1. Dit zijn de nakomelingen der zonen van Noach: Sem, Cham en Jafet; hun werden namelijk zonen geboren na de vloed.
2. De zonen van Jafet waren Gomer, Magog, Madai, Jawan, Tubal, Mesek en Tiras.
3. En de zonen van Gomer waren Askenaz, Rifat en Togarma.
4. En de zonen van Jawan waren Elisa, Tarsis, de Kittiërs en de Dodanieten.
5. Naar dezen zijn de kustlanden der volken in hun landen verdeeld, elk naar zijn taal, naar hun geslachten, onder hun volken.
6. En de zonen van Cham waren Kus, Misraïm, Put en Kanaän.
7. En de zonen van Kus: Seba, Chawila, Sabta, Rama en Sabteka; en de zonen van Rama waren Seba en Dedan.

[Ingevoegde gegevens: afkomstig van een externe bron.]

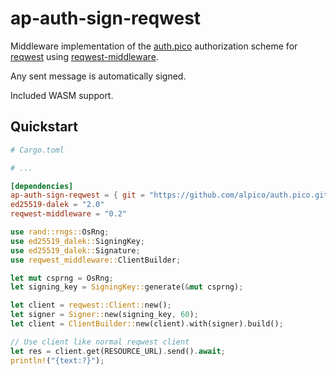 # ap-auth-sign-reqwest

Middleware implementation of the [auth.pico](https://crates.io/crates/ureq) authorization scheme for [reqwest](https://crates.io/crates/reqwest) using [reqwest-middleware](https://crates.io/crates/reqwest-middleware).

Any sent message is automatically signed.

Included WASM support.

## Quickstart

```toml
# Cargo.toml

# ...

[dependencies]
ap-auth-sign-reqwest = { git = "https://github.com/alpico/auth.pico.git" }
ed25519-dalek = "2.0"
reqwest-middleware = "0.2"
```

```rust
use rand::rngs::OsRng;
use ed25519_dalek::SigningKey;
use ed25519_dalek::Signature;
use reqwest_middleware::ClientBuilder;

let mut csprng = OsRng;
let signing_key = SigningKey::generate(&mut csprng);

let client = reqwest::Client::new();
let signer = Signer::new(signing_key, 60);
let client = ClientBuilder::new(client).with(signer).build();

// Use client like normal reqwest client
let res = client.get(RESOURCE_URL).send().await;
println!("{text:?}");
```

8. En Kus verwekte Nimrod; deze was de eerste machthebber op de aarde;
9. hij was een geweldig jager voor het aangezicht des Heren; daarom zegt men: Een geweldig jager voor het aangezicht des Heren als Nimrod.
10. En het begin van zijn koninkrijk was Babel, Erek, Akkad en Kalne, in het land Sinear.